* _Stored data_

----

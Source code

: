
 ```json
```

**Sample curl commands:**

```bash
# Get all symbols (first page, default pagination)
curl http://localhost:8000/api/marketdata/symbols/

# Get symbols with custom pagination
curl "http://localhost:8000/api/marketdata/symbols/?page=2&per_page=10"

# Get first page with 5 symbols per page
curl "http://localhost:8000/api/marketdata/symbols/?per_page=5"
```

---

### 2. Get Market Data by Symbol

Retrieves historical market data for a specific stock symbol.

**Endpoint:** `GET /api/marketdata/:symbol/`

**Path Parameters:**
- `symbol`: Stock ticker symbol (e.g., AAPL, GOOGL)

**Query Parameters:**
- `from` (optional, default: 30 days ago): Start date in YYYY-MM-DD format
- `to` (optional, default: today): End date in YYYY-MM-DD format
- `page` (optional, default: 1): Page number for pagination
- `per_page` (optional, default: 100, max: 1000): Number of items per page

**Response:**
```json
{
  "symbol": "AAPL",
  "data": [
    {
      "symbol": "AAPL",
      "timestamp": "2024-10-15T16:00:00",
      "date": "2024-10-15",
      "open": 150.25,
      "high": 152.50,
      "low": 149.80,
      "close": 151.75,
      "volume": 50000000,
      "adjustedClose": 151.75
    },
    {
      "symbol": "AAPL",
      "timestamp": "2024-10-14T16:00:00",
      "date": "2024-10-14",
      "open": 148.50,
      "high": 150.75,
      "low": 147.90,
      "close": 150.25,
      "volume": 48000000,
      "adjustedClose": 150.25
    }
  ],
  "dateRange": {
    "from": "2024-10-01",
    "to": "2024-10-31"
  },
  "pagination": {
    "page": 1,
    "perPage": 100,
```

----

Reproduce the line that contains "items per page" and each line after it through the last line of the entries above, exactly; leave out all earlier lines.

- `per_page` (optional, default: 100, max: 1000): Number of items per page

**Response:**
```json
{
  "symbol": "AAPL",
  "data": [
    {
      "symbol": "AAPL",
      "timestamp": "2024-10-15T16:00:00",
      "date": "2024-10-15",
      "open": 150.25,
      "high": 152.50,
      "low": 149.80,
      "close": 151.75,
      "volume": 50000000,
      "adjustedClose": 151.75
    },
    {
      "symbol": "AAPL",
      "timestamp": "2024-10-14T16:00:00",
      "date": "2024-10-14",
      "open": 148.50,
      "high": 150.75,
      "low": 147.90,
      "close": 150.25,
      "volume": 48000000,
      "adjustedClose": 150.25
    }
  ],
  "dateRange": {
    "from": "2024-10-01",
    "to": "2024-10-31"
  },
  "pagination": {
    "page": 1,
    "perPage": 100,
```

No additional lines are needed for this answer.